> Aim of the exercise
State how many lines of the entries below hold the word "ondas"; reply with nothing but the number.

> Input data
====
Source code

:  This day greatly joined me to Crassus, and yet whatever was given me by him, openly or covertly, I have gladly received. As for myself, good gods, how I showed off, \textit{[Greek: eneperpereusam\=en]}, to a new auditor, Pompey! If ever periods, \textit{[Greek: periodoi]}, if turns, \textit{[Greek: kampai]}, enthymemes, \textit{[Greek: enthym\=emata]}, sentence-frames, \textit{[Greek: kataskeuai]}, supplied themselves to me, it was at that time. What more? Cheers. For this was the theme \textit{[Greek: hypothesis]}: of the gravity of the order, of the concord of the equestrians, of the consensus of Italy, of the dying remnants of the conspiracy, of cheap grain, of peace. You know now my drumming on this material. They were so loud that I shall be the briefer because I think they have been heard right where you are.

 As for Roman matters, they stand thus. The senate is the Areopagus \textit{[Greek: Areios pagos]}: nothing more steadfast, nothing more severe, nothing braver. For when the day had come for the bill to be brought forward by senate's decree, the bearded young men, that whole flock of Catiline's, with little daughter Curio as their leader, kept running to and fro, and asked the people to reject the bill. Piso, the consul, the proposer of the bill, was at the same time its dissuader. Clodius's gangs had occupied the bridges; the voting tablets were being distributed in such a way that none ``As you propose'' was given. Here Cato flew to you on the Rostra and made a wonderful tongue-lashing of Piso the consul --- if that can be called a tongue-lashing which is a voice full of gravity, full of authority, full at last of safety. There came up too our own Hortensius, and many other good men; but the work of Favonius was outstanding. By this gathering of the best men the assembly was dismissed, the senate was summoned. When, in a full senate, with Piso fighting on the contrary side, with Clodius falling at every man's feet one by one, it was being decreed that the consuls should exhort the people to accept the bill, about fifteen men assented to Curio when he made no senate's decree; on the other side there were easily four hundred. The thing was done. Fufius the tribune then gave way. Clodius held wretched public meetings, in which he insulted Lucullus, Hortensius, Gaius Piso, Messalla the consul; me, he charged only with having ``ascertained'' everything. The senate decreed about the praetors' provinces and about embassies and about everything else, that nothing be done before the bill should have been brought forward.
====
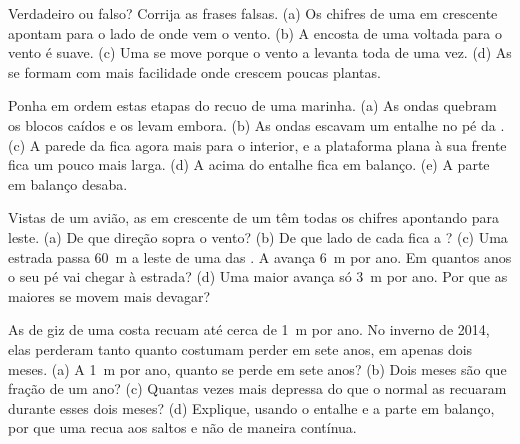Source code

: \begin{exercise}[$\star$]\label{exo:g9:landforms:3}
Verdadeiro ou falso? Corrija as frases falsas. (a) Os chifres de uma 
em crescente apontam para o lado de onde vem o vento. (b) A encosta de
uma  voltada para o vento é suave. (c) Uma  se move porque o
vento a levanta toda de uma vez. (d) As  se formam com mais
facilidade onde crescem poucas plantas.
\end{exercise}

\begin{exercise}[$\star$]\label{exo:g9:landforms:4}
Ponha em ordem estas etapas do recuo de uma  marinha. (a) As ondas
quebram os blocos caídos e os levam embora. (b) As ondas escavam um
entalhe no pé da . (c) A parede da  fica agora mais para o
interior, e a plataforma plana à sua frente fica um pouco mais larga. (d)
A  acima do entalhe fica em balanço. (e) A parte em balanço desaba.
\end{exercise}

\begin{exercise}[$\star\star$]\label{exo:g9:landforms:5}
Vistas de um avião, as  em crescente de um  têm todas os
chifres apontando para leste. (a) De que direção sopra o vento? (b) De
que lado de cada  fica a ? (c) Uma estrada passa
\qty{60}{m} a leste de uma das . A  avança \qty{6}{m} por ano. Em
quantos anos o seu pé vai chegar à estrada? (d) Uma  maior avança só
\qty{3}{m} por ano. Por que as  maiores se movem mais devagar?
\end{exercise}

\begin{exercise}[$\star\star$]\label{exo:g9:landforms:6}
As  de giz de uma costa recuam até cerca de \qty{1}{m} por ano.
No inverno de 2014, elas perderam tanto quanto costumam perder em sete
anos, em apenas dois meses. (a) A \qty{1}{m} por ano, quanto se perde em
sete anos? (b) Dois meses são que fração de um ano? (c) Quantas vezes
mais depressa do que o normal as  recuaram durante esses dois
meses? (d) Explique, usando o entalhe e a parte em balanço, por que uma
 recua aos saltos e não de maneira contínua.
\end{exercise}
====
> Result of the exercise
2